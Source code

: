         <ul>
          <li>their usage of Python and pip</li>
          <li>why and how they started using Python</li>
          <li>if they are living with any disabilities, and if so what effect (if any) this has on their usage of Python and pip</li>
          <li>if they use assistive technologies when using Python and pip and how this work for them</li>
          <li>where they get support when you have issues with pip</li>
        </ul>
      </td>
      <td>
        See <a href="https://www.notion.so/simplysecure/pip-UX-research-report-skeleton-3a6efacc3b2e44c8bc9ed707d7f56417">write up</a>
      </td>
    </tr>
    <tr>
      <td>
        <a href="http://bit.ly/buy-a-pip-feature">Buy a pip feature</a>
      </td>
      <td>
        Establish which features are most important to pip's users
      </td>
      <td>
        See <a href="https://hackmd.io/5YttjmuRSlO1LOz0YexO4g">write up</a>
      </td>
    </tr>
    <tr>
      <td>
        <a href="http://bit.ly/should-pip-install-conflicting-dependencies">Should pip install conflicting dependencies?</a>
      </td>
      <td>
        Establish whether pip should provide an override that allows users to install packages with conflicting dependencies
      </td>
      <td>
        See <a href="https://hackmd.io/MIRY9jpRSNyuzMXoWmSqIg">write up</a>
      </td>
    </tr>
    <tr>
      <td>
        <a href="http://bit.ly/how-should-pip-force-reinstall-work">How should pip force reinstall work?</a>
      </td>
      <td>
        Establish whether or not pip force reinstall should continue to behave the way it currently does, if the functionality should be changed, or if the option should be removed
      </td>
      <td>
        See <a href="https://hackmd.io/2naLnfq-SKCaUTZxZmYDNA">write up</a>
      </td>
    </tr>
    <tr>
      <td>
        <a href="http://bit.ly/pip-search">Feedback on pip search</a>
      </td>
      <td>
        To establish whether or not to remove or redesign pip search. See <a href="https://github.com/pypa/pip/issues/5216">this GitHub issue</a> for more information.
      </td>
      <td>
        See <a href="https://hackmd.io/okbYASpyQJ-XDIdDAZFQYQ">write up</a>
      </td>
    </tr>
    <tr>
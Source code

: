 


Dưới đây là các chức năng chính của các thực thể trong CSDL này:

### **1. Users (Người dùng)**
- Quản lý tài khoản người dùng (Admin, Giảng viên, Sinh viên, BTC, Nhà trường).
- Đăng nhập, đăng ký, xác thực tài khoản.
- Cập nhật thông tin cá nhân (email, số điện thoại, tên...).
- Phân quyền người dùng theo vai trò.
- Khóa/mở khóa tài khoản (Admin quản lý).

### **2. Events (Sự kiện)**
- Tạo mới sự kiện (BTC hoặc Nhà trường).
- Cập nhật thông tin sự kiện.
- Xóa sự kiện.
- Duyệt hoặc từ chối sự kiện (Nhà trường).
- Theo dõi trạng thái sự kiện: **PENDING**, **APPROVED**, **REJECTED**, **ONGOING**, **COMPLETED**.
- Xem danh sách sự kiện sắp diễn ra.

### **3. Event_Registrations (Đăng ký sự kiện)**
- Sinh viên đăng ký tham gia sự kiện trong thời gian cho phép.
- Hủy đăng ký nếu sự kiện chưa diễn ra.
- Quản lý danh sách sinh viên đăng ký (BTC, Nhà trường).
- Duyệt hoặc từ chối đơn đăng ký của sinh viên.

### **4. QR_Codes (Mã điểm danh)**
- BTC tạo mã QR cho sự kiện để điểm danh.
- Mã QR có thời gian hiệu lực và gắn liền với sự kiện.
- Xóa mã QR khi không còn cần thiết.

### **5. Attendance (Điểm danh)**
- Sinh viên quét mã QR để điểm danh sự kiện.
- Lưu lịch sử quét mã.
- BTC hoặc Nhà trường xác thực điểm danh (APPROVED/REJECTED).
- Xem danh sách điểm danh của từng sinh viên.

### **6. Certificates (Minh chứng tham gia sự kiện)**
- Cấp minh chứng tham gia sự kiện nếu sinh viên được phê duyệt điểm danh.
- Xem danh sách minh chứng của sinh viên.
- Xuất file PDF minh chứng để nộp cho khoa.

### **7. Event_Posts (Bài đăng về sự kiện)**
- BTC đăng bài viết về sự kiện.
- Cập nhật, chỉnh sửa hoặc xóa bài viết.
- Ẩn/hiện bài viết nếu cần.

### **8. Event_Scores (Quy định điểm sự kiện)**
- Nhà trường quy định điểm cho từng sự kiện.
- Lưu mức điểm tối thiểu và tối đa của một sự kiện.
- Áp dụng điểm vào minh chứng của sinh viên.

^^^^^^^^

## WORK TO COMPLETE:
A single number is the reply: the count of lines in the entries above that have the word "when".

## ANSWER BOX:
2